Offensive Productions Present, Again Again
It's no good, you've got me on a roll. The Nazi TV listing was a fine, fine thing. Soviet TV was a triumph of bad taste over sanity. And this time, tired of watching my potty-mouth, we're delving right into TV Go Home territory with my most mature, cerebral TV listing yet.

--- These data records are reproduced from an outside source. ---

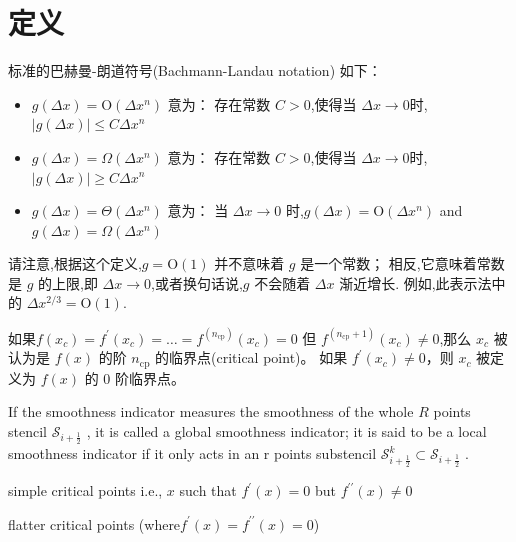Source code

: \documentclass{book}
\begin{document}
\section{定义}
\begin{definition}
    标准的巴赫曼-朗道符号(Bachmann-Landau notation) 如下：

    \begin{itemize}
        \item $g(\Delta x)=\mathrm{O}\left(\Delta x^{n}\right)$  意为： 存在常数 $C>0$,使得当 $\Delta x \rightarrow 0$时,$|g(\Delta x)| \leq C \Delta x^{n}$
        \item $g(\Delta x)=\Omega\left(\Delta x^{n}\right)$ 意为：  存在常数 $C>0$,使得当 $\Delta x \rightarrow 0$时,$|g(\Delta x)| \geq C \Delta x^{n}$
        \item $g(\Delta x)=\Theta\left(\Delta x^{n}\right)$  意为： 当 $\Delta x \rightarrow 0$ 时,$g(\Delta x)=\mathrm{O}\left(\Delta x^{n}\right)$  and  $g(\Delta x)=\Omega\left(\Delta x^{n}\right)$
    \end{itemize}

    请注意,根据这个定义,$g=\mathrm{O}(1)$ 并不意味着 $g$ 是一个常数； 相反,它意味着常数是 $g$ 的上限,即 $\Delta x \rightarrow 0$,或者换句话说,$g$ 不会随着 $\Delta x$ 渐近增长. 例如,此表示法中的 $\Delta x^{2 / 3}=\mathrm{O}(1)$.
\end{definition}
\begin{definition}
    如果$f\left(x_{c}\right)=f^{\prime}\left(x_{c}\right)=\ldots=f^{\left(n_{\mathrm{cp}}\right) }\left(x_{c}\right)=0$ 但 $f^{\left(n_{\mathrm{cp}}+1\right)}\left(x_{c}\right) \neq 0$,那么 $x_{c}$ 被认为是 $f(x)$ 的阶 $n_{\mathrm{cp}}$ 的临界点(critical point)。 如果 $f^{\prime}\left(x_{c}\right) \neq 0$，则 $x_{c}$ 被定义为 $f(x)$ 的 0 阶临界点。
\end{definition}
\begin{definition}
    \cite{WENO-Z-2016}
    If the smoothness indicator measures the smoothness of the whole  $R$  points stencil  $\mathcal{S}_{i+\frac{1}{2}}$ , it is called a global smoothness indicator; it is said to be a local smoothness indicator if it only acts in an  r  points substencil  $\mathcal{S}_{i+\frac{1}{2}}^{k} \subset \mathcal{S}_{i+\frac{1}{2}}$ .
\end{definition}
\begin{definition}
    \cite{WENO-Z-2016}
    simple critical points i.e.,  $x$  such that  $f^{\prime}(x)=0$  but  $f^{\prime \prime}(x) \neq 0$
\end{definition}
\begin{definition}
    \cite{WENO-Z-2016}
    flatter critical points (where$f^{\prime}(x)=f^{\prime \prime}(x)=0$)
\end{definition}
\end{document}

So: BBC Director General Mark Thompson has developed an unfortunate case of Tourette's Syndrome and will only commission programmes that swear like a drunken nun. As the switchboard at Television Centre (actually, the complaints desk is at Broadcasting House in Belfast, but why spoil the cosy image with reality?) lights up like a Christmas tree, what's in the first ever top shelf edition of Radio Times?
* Sea of Arseholes
* Life on Bras
* Northern Shites
* EastBenders
* Stars Inner Thighs (geddit?)
* Balderdash and Nipples
* Big Cook, Little Cock (starring Ainsley Harriot)
* Rubber Johnny and the Bomb
* Slagpuss
* Celebrity Swears
* Fist it Lucky
* On The Cusses
* Little Whore On The Prairie
* Doctor Poo
* Rimjobs for the Girls
* Cuntryfile
* CSI: Cunt Shit Investigation
* Lactation Lactation Lactation
* Keeping Up Our Penises
* Home and a Gay
* Thomas The Wank Engine
According to Wikipedia, the great Mozart may have had Tourette's. What tosh. How could the composer of such delightful pieces as Eine Kleine Cockmuzik and The Marriage of Fellatio suffer from such a terrible, terrible plight.
Please send your donation to the National Association for Tourette's Research (WANKER) so we can look for a cure for this terrible condition.
Or, you could just suggest-me-up.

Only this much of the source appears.